Look below for the line containing "12910354 | 221 |" and the line containing "12988914 | 209 |"; repeat exactly those two lines and all lines between them, and nothing else.

**RECORDS FOR THE EXERCISE**
--------------------

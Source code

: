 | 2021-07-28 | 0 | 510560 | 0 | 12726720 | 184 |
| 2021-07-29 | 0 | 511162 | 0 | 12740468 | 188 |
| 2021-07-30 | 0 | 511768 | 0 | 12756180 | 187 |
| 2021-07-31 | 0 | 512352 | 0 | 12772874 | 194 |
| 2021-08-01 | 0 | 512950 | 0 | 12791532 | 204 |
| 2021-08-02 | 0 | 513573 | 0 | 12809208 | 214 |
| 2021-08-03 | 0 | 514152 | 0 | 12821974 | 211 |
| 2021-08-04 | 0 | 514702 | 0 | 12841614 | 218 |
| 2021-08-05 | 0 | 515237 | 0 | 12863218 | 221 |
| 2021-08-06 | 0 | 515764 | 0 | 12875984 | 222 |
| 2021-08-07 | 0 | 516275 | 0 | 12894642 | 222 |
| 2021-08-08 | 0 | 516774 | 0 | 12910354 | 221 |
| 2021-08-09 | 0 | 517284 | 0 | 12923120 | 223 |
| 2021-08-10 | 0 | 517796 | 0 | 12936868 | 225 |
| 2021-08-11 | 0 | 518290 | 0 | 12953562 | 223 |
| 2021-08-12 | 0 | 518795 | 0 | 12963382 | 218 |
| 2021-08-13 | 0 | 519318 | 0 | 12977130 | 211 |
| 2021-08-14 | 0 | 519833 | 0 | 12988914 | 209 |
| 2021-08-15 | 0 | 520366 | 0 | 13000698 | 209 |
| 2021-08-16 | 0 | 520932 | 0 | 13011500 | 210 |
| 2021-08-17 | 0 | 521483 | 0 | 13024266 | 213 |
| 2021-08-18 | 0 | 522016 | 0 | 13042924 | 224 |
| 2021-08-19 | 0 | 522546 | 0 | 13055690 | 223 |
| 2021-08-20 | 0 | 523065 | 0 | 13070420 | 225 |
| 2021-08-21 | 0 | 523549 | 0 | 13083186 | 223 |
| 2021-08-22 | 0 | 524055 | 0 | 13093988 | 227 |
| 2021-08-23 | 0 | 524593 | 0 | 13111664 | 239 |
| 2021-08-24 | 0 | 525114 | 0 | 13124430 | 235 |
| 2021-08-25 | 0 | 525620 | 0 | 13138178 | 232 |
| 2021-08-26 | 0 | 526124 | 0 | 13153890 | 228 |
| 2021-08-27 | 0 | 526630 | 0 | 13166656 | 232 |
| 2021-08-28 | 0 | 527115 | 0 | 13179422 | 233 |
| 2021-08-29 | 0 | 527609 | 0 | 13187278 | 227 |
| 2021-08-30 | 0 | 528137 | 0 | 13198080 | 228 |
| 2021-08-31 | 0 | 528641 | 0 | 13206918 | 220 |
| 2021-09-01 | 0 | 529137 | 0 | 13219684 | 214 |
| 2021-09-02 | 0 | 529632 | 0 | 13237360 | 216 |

--------------------

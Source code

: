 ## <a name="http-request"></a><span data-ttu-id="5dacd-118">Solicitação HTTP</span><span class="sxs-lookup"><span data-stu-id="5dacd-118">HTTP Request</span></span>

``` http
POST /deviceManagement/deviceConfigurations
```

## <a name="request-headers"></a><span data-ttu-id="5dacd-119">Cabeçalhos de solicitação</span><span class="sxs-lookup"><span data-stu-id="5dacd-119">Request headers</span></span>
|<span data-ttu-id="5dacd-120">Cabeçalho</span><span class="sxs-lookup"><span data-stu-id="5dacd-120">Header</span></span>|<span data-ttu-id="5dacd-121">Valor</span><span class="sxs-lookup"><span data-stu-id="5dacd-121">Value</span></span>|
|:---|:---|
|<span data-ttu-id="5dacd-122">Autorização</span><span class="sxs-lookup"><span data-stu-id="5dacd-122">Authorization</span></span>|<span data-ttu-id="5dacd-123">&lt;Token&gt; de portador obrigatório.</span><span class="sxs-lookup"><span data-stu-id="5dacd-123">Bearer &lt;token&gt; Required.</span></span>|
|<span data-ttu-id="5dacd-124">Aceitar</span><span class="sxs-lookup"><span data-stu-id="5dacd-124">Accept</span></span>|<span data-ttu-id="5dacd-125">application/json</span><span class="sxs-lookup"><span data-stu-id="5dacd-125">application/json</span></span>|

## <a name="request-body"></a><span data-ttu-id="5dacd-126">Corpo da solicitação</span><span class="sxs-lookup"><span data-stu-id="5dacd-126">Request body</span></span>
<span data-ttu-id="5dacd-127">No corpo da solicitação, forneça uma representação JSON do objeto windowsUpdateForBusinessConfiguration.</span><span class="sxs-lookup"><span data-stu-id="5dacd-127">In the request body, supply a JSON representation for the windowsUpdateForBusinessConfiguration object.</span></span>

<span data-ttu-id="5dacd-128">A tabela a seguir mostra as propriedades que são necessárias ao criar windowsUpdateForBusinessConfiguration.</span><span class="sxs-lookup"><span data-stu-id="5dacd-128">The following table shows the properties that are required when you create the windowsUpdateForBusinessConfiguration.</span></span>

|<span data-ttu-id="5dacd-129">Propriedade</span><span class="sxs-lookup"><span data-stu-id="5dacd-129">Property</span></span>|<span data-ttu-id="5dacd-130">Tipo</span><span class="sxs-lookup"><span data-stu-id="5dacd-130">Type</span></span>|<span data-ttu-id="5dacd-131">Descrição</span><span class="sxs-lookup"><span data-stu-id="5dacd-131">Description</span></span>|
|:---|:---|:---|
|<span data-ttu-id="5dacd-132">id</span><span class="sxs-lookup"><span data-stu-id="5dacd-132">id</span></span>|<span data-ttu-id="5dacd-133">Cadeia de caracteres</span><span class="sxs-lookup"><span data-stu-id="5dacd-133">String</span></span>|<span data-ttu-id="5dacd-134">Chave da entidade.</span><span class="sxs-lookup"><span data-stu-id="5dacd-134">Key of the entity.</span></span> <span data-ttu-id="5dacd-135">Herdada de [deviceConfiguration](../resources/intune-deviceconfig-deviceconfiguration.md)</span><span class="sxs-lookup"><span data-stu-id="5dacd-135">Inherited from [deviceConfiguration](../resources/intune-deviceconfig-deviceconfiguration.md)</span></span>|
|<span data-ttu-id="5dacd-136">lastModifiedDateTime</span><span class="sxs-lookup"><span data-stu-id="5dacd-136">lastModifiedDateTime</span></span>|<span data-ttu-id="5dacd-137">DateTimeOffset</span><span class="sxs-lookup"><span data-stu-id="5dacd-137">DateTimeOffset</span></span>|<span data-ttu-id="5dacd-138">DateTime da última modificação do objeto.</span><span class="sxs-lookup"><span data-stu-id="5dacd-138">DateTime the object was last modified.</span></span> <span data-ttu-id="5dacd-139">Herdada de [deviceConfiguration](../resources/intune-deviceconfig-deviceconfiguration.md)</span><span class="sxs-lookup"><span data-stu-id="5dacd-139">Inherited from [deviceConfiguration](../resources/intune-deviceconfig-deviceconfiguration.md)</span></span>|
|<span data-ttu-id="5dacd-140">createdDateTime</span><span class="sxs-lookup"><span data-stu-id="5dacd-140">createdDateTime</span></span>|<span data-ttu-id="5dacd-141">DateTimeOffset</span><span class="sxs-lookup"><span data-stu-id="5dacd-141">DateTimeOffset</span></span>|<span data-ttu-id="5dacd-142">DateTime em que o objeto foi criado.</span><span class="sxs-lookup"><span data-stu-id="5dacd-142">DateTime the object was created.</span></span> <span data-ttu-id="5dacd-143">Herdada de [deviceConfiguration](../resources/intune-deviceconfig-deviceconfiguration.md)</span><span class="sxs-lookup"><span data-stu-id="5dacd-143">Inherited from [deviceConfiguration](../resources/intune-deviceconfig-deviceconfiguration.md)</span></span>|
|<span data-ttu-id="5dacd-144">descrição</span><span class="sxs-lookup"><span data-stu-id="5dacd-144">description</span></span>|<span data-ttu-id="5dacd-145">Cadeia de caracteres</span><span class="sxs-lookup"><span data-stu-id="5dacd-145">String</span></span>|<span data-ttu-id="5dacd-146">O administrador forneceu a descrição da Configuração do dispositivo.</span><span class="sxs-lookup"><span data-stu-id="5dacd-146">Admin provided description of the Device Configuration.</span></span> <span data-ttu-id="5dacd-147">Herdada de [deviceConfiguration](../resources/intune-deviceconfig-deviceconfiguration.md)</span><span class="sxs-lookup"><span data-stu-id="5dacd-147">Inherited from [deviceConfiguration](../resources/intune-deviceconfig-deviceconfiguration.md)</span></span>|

--------------------

**ANSWER BELOW**
| 2021-08-08 | 0 | 516774 | 0 | 12910354 | 221 |
| 2021-08-09 | 0 | 517284 | 0 | 12923120 | 223 |
| 2021-08-10 | 0 | 517796 | 0 | 12936868 | 225 |
| 2021-08-11 | 0 | 518290 | 0 | 12953562 | 223 |
| 2021-08-12 | 0 | 518795 | 0 | 12963382 | 218 |
| 2021-08-13 | 0 | 519318 | 0 | 12977130 | 211 |
| 2021-08-14 | 0 | 519833 | 0 | 12988914 | 209 |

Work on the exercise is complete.